Nei mesi scorsi era stato accusato di vilipendio della religione, razzismo e settarismo e si stava recando al Palazzo di Giustizia dove era iniziato il processo per i reati che gli erano stati contestati dopo che aveva pubblicato sui social media una vignetta considerata offensiva per il mondo islamico.
A darne per prima notizia l’agenzia di stampa giordana ‘Petra’ secondo cui il killer, un 49enne vestito con un thobe e con una lunga barba, è stato arrestato.
Hattar era finito in carcere il 12 agosto, poi liberato su cauzione, per l’immagine caricaturale di un uomo barbuto in Paradiso (un esponente dello Stato islamico morto durante un raid americano in Siria) che fumava a letto con delle donne accanto mentre chiedeva a Dio di portargli del vino.
Molti conservatori giordani musulmani avevano ritenuto la vignetta blasfema e contro la loro religione. Ed è scattata la denuncia. Le autorità hanno dichiarato che Nahed aveva violato la legge condividendo quella caricatura pur non essendone l’autore.
Hattar aveva detto di non aver voluto insultare l’Islam postando l’immagine su Facebook, ma solo di voler criticare la visione del paradiso dei membri dello Stato Islamico: il disegno era intitolato “Il dio dell’ISIS”.
In un secondo post sul suo spazio social aveva poi scritto che come non credente rispettava il fatto che alcuni «musulmani non capissero l’intento satirico della vignetta».
Articolo 21 condanna questo scellerato crimine. La nostra non è solo indignazione nei confronti di una vicenda che tocca la categoria degli intellettuali e dei giornalisti. Dobbiamo agire perché questa vicenda coinvolge tutti coloro che credono e difendono il principio della libertà di espressione.
Quello dell’uccisione di Hattar, ‘colpevole’ di aver condiviso una vignetta che metteva in ridicolo i jihadisti dell’Isis e la loro idea dell’Islam, è solo l’ultimo episodio della recrudescenza contro chi decide di manifestare il proprio pensiero e si prodiga per un’informazione senza censure.
Giornalista, scrittore e attivista, Nahed Hattar è stato colpito anche perché era cristiano.
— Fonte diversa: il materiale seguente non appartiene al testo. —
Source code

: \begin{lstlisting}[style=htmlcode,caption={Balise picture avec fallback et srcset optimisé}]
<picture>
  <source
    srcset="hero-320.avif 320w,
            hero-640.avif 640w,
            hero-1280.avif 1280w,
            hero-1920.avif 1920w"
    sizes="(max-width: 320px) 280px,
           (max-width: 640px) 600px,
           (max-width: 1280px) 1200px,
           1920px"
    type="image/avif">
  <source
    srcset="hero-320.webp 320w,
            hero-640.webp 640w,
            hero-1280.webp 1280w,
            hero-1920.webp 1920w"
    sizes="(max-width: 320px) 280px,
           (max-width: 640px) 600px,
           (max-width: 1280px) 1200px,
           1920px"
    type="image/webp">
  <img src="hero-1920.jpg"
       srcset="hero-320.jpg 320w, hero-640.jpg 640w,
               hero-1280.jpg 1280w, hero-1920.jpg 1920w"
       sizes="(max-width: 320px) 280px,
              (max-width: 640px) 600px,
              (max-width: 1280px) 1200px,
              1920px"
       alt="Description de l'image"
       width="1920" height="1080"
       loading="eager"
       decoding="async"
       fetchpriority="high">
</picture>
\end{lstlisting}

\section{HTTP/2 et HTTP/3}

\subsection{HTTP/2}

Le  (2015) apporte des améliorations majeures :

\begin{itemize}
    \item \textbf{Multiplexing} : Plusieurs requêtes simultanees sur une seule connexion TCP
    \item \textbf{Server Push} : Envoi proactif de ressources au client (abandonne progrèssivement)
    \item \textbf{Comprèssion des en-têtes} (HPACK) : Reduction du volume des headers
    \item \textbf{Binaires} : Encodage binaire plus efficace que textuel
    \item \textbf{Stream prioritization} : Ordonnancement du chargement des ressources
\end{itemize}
Per lui, per tutti i colleghi caduti per mano di estremisti che vogliono impedire l’azione di chi continua a scrivere e denunciare a schiena dritta, continueremo a portare avanti la nostra campagna per il #nobavaglio, in Giordania, come in Siria e Turchia, e in ogni luogo in cui la libertà di espressione e di informazione è impedita.